O público mais diverso e plural possível. É claro que enquanto o cmi se
prender ao site, ou seja, depender que as pessoas acessem a internet e
utilizem o site, o publico nao sera tao abrangente, ja que é uma pequena
parcela da sociedade que tem facilidade de acesso(o uso da internet para
publicação de noticias é histórica, quando o CMI foi criado em Seattle,
em 99, para a cobertura das manifestações anti-globalização).
Entretanto, é exatamente nesse ponto que entra os projetos desenvolvidos
pelos coletivos em suas localidades, com impressos, radios livres, que
são meios fáceis de se atingir a população conquistando a confiança, o
apoio e participação para que, quem sabe, esses projetos sejam
apropriados e caminhem sozinhos um dia.
> - Como tem sido o trabalho desenvolvido aqui no Estado? Quem participa?
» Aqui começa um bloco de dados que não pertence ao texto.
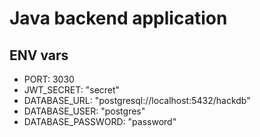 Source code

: # Java backend application

## ENV vars

- PORT: 3030
- JWT_SECRET: "secret"
- DATABASE_URL: "postgresql://localhost:5432/hackdb"
- DATABASE_USER: "postgres"
- DATABASE_PASSWORD: "password" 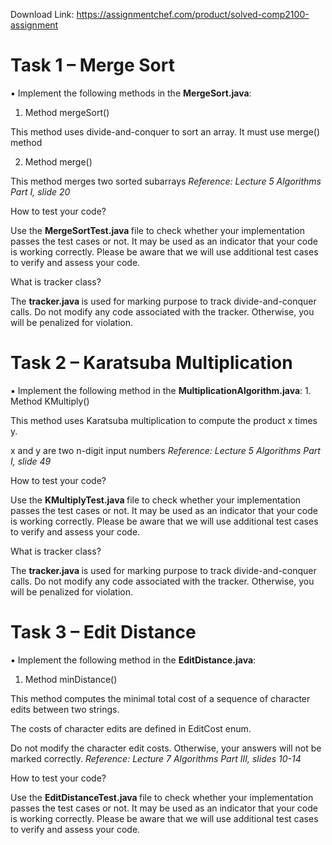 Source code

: Download Link: https://assignmentchef.com/product/solved-comp2100-assignment
<br>
<h1>Task 1 – Merge Sort</h1>

&#x25aa; Implement the following methods in the <strong>MergeSort.java</strong>:

<ol>

 <li>Method mergeSort()</li>

</ol>

This method uses divide-and-conquer to sort an array. It must use merge() method

<ol start="2">

 <li>Method merge()</li>

</ol>

This method merges two sorted subarrays <em>Reference: Lecture 5 Algorithms Part I, slide 20</em>

How to test your code?

Use the <strong>MergeSortTest.java </strong>file to check whether your implementation passes the test cases or not. It may be used as an indicator that your code is working correctly. Please be aware that we will use additional test cases to verify and assess your code.

What is tracker class?

The <strong>tracker.java </strong>is used for marking purpose to track divide-and-conquer calls. Do not modify any code associated with the tracker. Otherwise, you will be penalized for violation.

<h1>Task 2 – Karatsuba Multiplication</h1>

&#x25aa;  Implement the following method in the <strong>MultiplicationAlgorithm.java</strong>: 1.    Method KMultiply()

This method uses Karatsuba multiplication to compute the product x times y.

x and y are two n-digit input numbers <em>Reference: Lecture 5 Algorithms Part I, slide 49</em>

How to test your code?

Use the <strong>KMultiplyTest.java </strong>file to check whether your implementation passes the test cases or not. It may be used as an indicator that your code is working correctly. Please be aware that we will use additional test cases to verify and assess your code.

What is tracker class?

The <strong>tracker.java </strong>is used for marking purpose to track divide-and-conquer calls. Do not modify any code associated with the tracker. Otherwise, you will be penalized for violation.

<h1>Task 3 – Edit Distance</h1>

&#x25aa; Implement the following method in the <strong>EditDistance.java</strong>:

<ol>

 <li>Method minDistance()</li>

</ol>

This method computes the minimal total cost of a sequence of character edits between two strings.

The costs of character edits are defined in EditCost enum.

Do not modify the character edit costs. Otherwise, your answers will not be marked correctly. <em>Reference: Lecture 7 Algorithms Part III, slides 10-14</em>

How to test your code?

Use the <strong>EditDistanceTest.java </strong>file to check whether your implementation passes the test cases or not. It may be used as an indicator that your code is working correctly. Please be aware that we will use additional test cases to verify and assess your code.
A formação do pré coletivo cmi-vitória é muito recente, foram realizadas
3 reuniões, somente. Conta com a participação de mulheres e homens
atuantes em diversas profissões, alem de estudantes. O grupo esta bem
fortalecido, empenhado, e ja produziu dois CMIs na Rua, como eu havia
citado, anteriormente, e esta prestes a lançar mais um essa semana,
devido o dia 26 de outubro, que é o dia nacional de luta pelo passe
livre, fora os projetos que estao sendo construidos coletivamente.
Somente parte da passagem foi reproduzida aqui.